Originally from the Philippines, Dianne's passion for molecular biology started during her years studying in a science high school. In 2013, she received her BSc in Molecular Biology and Biotechnology from the University of the Philippines. Upon reading Denis Noble’s “The Music of Life: Biology Beyond Genes”, she decided to go into the field of genomics. After quite a reductionist view on biology during her undergraduate degree, the idea of looking at biological units as complex systems was new and eye-opening.
In 2014, she started working on a plant transcriptomics project as a research associate at the Philippine Genome Center. From optimizing RNA isolation and performing next-generation sequencing, up to the transcript assembly and functional annotation of the transcriptome, all of these she performed independently while learning how to work in a Unix environment and code using bash, Python, and R.
While working full-time for almost six years, Dianne undertook a Master's degree part-time. Her thesis made use of RNA-seq data for tissue-specific expression studies. She received her MSc in Molecular Biology and Biotechnology from the University of the Philippines in 2019. Although her experience in analyzing and interpreting high-throughput data was for plant transcriptomics, pivoting to biomedical research that makes use of and will advance her bioinformatics skill set was what she wanted for her PhD studies.

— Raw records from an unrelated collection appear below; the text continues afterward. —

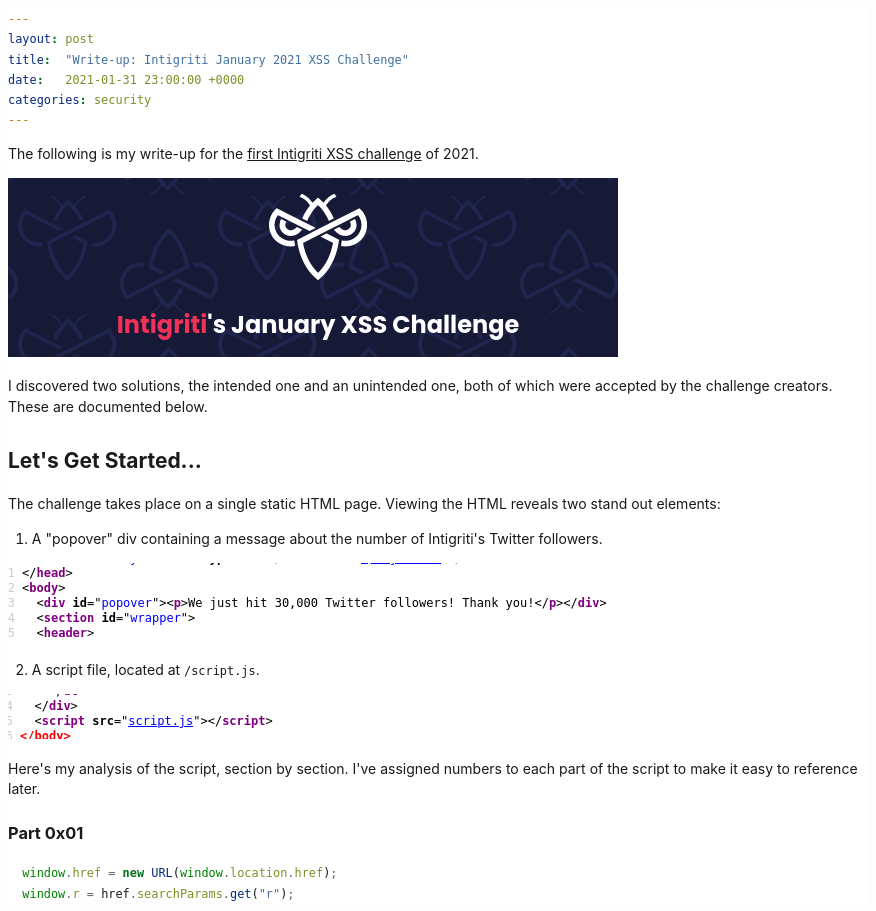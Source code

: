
 ```yaml
---
layout: post
title:  "Write-up: Intigriti January 2021 XSS Challenge"
date:   2021-01-31 23:00:00 +0000
categories: security
---
```


The following is my write-up for the [first Intigriti XSS challenge](https://twitter.com/intigriti/status/1353711594719555585) of 2021.

![header](/assets/2021-02-01-intigriti-0121/header.png)

I discovered two solutions, the intended one and an unintended one, both of which were accepted by the challenge creators. These are documented below.

## Let's Get Started...

The challenge takes place on a single static HTML page. Viewing the HTML reveals two stand out elements: 

1. A "popover" div containing a message about the number of Intigriti's Twitter followers.

![popover html](/assets/2021-02-01-intigriti-0121/popover.png)

2. A script file, located at `/script.js`.

![script.js](/assets/2021-02-01-intigriti-0121/script.png)

Here's my analysis of the script, section by section. I've assigned numbers to each part of the script to make it easy to reference later.

### Part 0x01

```js
  window.href = new URL(window.location.href);
  window.r = href.searchParams.get("r");
```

A disease as complex and multifactorial as Chronic Kidney Disease (CKD) needs to be analyzed through the integration of various omics data and this is what Dianne will focus on as a PhD student at AstraZeneca. Stratification of CKD patients using data-driven approaches can further advance our biological understanding of the disease by shedding light on its different etiologies. Ultimately, the goal of Dianne's study is to discover biomarkers and drug targets towards personalized medicine and therapy for CKD patients.